Mental illness is a major risk factor for suicide. (2) According to the CDC, 45 percent of some 9,000 suicide victims in 16 states (2007) had a psychiatric diagnosis. (3) Mental illness can trigger or aggravate other risk factors including low self-esteem, poor coping or problem-solving skills, substance use, financial and employment problems, and more. At the same time, it weakens protective factors such as interpersonal relationships and adherence to treatment. Thus, it is no surprise that suicidality is more prevalent among those with serious mental illness than among the general population, with mental health consumers showing higher rates of suicidal ideation, attempts, and suicides. In fact, suicidality is a factor in most psychiatric hospitalizations and in many readmissions. (4)

The need for suicide prevention programs is clear, and there's a role for peer specialists in these efforts. In 2004, Kathryn Power, director of the Center for Mental Health Services, predicted this role: "In a transformed system, consumers ... will act as gatekeepers. They will recognize the warning signs of suicide and be able to encourage people at risk to seek treatment." (5)

However, this prediction remains unrealized. In 2009, when Montgomery County Emergency Service, Inc., a non-profit psychiatric hospital offering comprehensive crisis intervention services in Norristown, Pa., contacted a series of national, state, and local organizations for advice about peer specialist programs for suicide prevention, none were found.

How peer specialists can help

The National Strategy for Suicide Prevention stated that "to make suicide prevention efforts more effective and to leverage resources, suicide prevention must be integrated into programs and activities that already exist." (6)

Because peer specialists are already integral to many existing programs, they may be available to step into new suicide prevention efforts. They can work close to those at risk, offering skills and values that readily lend themselves to suicide prevention. Many also have personal experiences of recovery from serious suicidal behavior and suicide loss. They know how the shame and stigma linked to suicide can affect recovery and they are willing to offer their experiences to help other consumers.

Peer specialists have two roles in suicide prevention and postvention:

1. Identifying individuals who are potentially at risk of suicide and directing them to professional help.

2. Providing support to help initiate and sustain recovery from suicidal behavior or suicide loss.

These roles include showing empathy, caring, and concern; giving information and help in acquiring new life skills; and helping consumers feel connected to others.

The First National Conference for Survivors of Suicide Attempts in 2005 recommended several ways that peer specialists could participate in suicide prevention efforts:

* Validating and normalizing similar experiences;

* Increasing supportive community-based networks;

* Communicating suicide risk/prevention information to families at hospital discharge;

* Developing volunteer support systems; and

* Tracking patients to ensure follow-up and aftercare. (7)

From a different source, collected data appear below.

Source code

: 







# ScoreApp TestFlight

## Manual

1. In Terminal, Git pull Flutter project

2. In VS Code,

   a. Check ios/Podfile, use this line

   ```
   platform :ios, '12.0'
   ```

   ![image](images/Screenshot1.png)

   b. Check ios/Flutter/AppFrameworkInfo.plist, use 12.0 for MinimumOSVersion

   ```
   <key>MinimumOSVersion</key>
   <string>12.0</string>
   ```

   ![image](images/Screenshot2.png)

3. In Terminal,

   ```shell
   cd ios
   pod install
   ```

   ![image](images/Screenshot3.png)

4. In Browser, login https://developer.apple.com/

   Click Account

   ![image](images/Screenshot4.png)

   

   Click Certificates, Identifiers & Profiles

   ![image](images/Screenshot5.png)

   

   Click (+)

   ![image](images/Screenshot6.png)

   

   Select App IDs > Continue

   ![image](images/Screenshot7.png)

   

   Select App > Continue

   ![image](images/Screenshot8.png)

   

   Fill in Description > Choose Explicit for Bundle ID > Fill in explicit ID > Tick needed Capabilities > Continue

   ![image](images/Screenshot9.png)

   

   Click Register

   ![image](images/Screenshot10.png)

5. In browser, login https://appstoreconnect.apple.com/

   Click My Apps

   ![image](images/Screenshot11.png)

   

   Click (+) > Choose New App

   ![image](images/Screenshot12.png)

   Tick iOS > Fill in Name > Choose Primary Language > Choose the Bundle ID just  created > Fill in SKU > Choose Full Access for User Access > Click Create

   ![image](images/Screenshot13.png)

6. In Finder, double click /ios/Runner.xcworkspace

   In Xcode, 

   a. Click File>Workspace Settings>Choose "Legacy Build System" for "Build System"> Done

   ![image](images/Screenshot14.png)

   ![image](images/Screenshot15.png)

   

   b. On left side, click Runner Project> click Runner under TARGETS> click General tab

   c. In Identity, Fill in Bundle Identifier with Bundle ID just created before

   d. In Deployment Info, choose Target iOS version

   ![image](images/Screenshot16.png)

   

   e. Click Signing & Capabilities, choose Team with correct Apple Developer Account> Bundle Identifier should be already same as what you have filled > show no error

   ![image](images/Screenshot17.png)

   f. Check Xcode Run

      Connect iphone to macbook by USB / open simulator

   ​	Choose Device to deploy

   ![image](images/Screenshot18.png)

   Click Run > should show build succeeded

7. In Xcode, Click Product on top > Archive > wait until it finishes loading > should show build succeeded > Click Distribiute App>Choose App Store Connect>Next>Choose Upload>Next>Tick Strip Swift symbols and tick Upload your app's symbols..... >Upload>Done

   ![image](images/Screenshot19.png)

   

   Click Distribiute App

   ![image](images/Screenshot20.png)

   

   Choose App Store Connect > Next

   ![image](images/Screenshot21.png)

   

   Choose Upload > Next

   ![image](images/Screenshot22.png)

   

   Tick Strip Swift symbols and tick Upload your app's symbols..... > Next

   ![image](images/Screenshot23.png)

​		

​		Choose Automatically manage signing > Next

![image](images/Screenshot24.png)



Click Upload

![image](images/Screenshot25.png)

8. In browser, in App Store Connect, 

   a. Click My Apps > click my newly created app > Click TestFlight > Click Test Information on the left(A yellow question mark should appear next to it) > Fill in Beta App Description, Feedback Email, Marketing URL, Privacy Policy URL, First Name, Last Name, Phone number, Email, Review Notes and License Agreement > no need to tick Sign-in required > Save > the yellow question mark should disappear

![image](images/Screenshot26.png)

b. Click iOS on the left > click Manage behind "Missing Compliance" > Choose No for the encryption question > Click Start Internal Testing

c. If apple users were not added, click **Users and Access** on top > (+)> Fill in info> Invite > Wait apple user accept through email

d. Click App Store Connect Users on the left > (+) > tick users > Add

In addition, peer specialists can support suicide prevention in provider or peer-led settings through activities that include:

* Developing self-help plans for consumers coping with persistent suicidality;

* Facilitating gatekeeper programs to recognize warning signs of suicide and interventions;

* Operating peer-run "warm" lines for consumers coping with suicidality-related concerns;

* Educating family members about risk factors and warning signs of suicide;

* Facilitating peer-led psycho-education groups on suicide prevention; and

* Organizing suicide bereavement support groups for consumers (led by peer suicide survivors).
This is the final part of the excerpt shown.